Online lunches and similar employee-generated gatherings have helped colleagues remain in touch while they work from home. (© Pixta)
Les déjeuners entre collègues en ligne permettent de garder contact tout en travaillant ailleurs qu’à son bureau. (Pixta)

Améliorer enfin la faible productivité horaire au Japon

Comme tous les événements perturbateurs, le coronavirus stimule l’innovation, dans la mesure où il contraint les salariés et les entreprises à remettre en question des idées reçues sur le travail. Les entreprises sont en train de se rendre compte non seulement que les longues heures au bureau ne sont pas indispensables au bon fonctionnement de l’activité, mais encore que la productivité s’améliore lorsqu’on se préoccupe du confort des employés. Des recherches effectuées aux États-Unis et ailleurs montrent que l’efficacité et la créativité des employés augmentent quand ils jugent leur environnement de travail satisfaisant. Au Japon, Hitachi en est arrivé à des conclusions similaires à l’issue d’une enquête téléphonique auprès du personnel d’un de ses centres d’appels. En comparant le niveau de satisfaction des membres du personnel au nombre de commandes qu’ils prenaient, les chercheurs se sont aperçus que les employés étaient plus productifs — autrement dit qu’ils prenaient davantage de commandes — lorsqu’ils se sentaient bien dans leur environnement de travail.
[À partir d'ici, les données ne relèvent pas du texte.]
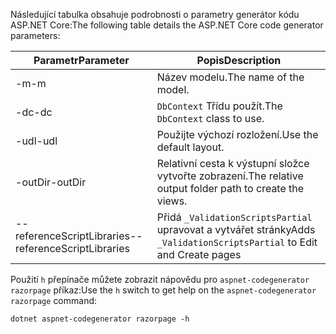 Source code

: <a name="codegenerator"></a> <span data-ttu-id="b4b43-101">Následující tabulka obsahuje podrobnosti o parametry generátor kódu ASP.NET Core:</span><span class="sxs-lookup"><span data-stu-id="b4b43-101">The following table details the ASP.NET Core code generator parameters:</span></span>

| <span data-ttu-id="b4b43-102">Parametr</span><span class="sxs-lookup"><span data-stu-id="b4b43-102">Parameter</span></span>               | <span data-ttu-id="b4b43-103">Popis</span><span class="sxs-lookup"><span data-stu-id="b4b43-103">Description</span></span>|
| ----------------- | ------------ |
| <span data-ttu-id="b4b43-104">-m</span><span class="sxs-lookup"><span data-stu-id="b4b43-104">-m</span></span>  | <span data-ttu-id="b4b43-105">Název modelu.</span><span class="sxs-lookup"><span data-stu-id="b4b43-105">The name of the model.</span></span> |
| <span data-ttu-id="b4b43-106">-dc</span><span class="sxs-lookup"><span data-stu-id="b4b43-106">-dc</span></span>  | <span data-ttu-id="b4b43-107">`DbContext` Třídu použít.</span><span class="sxs-lookup"><span data-stu-id="b4b43-107">The `DbContext` class to use.</span></span> |
| <span data-ttu-id="b4b43-108">-udl</span><span class="sxs-lookup"><span data-stu-id="b4b43-108">-udl</span></span> | <span data-ttu-id="b4b43-109">Použijte výchozí rozložení.</span><span class="sxs-lookup"><span data-stu-id="b4b43-109">Use the default layout.</span></span> |
| <span data-ttu-id="b4b43-110">-outDir</span><span class="sxs-lookup"><span data-stu-id="b4b43-110">-outDir</span></span> | <span data-ttu-id="b4b43-111">Relativní cesta k výstupní složce vytvořte zobrazení.</span><span class="sxs-lookup"><span data-stu-id="b4b43-111">The relative output folder path to create the views.</span></span> |
| <span data-ttu-id="b4b43-112">--referenceScriptLibraries</span><span class="sxs-lookup"><span data-stu-id="b4b43-112">--referenceScriptLibraries</span></span> | <span data-ttu-id="b4b43-113">Přidá `_ValidationScriptsPartial` upravovat a vytvářet stránky</span><span class="sxs-lookup"><span data-stu-id="b4b43-113">Adds `_ValidationScriptsPartial` to Edit and Create pages</span></span> |

<span data-ttu-id="b4b43-114">Použití `h` přepínače můžete zobrazit nápovědu pro `aspnet-codegenerator razorpage` příkaz:</span><span class="sxs-lookup"><span data-stu-id="b4b43-114">Use the `h` switch to get help on the `aspnet-codegenerator razorpage` command:</span></span>

```console
dotnet aspnet-codegenerator razorpage -h
```

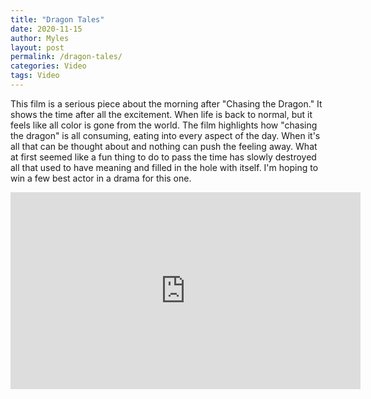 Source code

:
 ```yaml
---
title: "Dragon Tales"
date: 2020-11-15
author: Myles 
layout: post
permalink: /dragon-tales/
categories: Video
tags: Video
---
```


This film is a serious piece about the morning after "Chasing the Dragon." It shows the time after all the excitement. When life is back to normal, but it feels like all color is gone from the world. The film highlights how "chasing the dragon" is all consuming, eating into every aspect of the day. When it's all that can be thought about and nothing can push the feeling away. What at first seemed like a fun thing to do to pass the time has slowly destroyed all that used to have meaning and filled in the hole with itself. I'm hoping to win a few best actor in a drama for this one.

<iframe width="560" height="315" src="https://www.youtube.com/embed/STeY2SgopWI?si=pMSpU3qK9iiSmPky" title="YouTube video player" frameborder="0" allow="accelerometer; autoplay; clipboard-write; encrypted-media; gyroscope; picture-in-picture; web-share" referrerpolicy="strict-origin-when-cross-origin" allowfullscreen></iframe>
Peut-être cette découverte offre-t-elle une clef pour résoudre l’énigme de la productivité au Japon. Depuis 1994, la productivité horaire des employés de bureau au Japon est la plus faible de tous les pays du G7. Mais les entreprises qui expérimentent des concepts comme celui de workation sont en train de s’apercevoir que les employés, quand bien même installés dans une station touristique à l’autre bout du Japon, s’investissent davantage dans leur travail s’ils disposent pour ce faire d’un environnement pleinement satisfaisant plutôt que d’être enchaînés à un bureau.

Le workation ne constitue pas le seul moyen pour obtenir ce genre de résultats, et peut-être verrons-nous, dans le monde post-Covid, des bureaux dotés d’équipements sportifs et récréatifs, de salles de cinéma ou d’installations culturelles. Mais pour le moment, c’est le travail à distance qui a le vent en poupe.

La Covid-19 a contraint le Japon à prendre l’initiative de rompre son lien de dépendance au travail au bureau pour se convertir au télétravail. J’espère que les entreprises vont privilégier les mesures centrées sur les employés et visant à améliorer leur satisfaction, et que, ce faisant, elles sauront se réinventer et réaliser le gain de productivité dont on a grand besoin.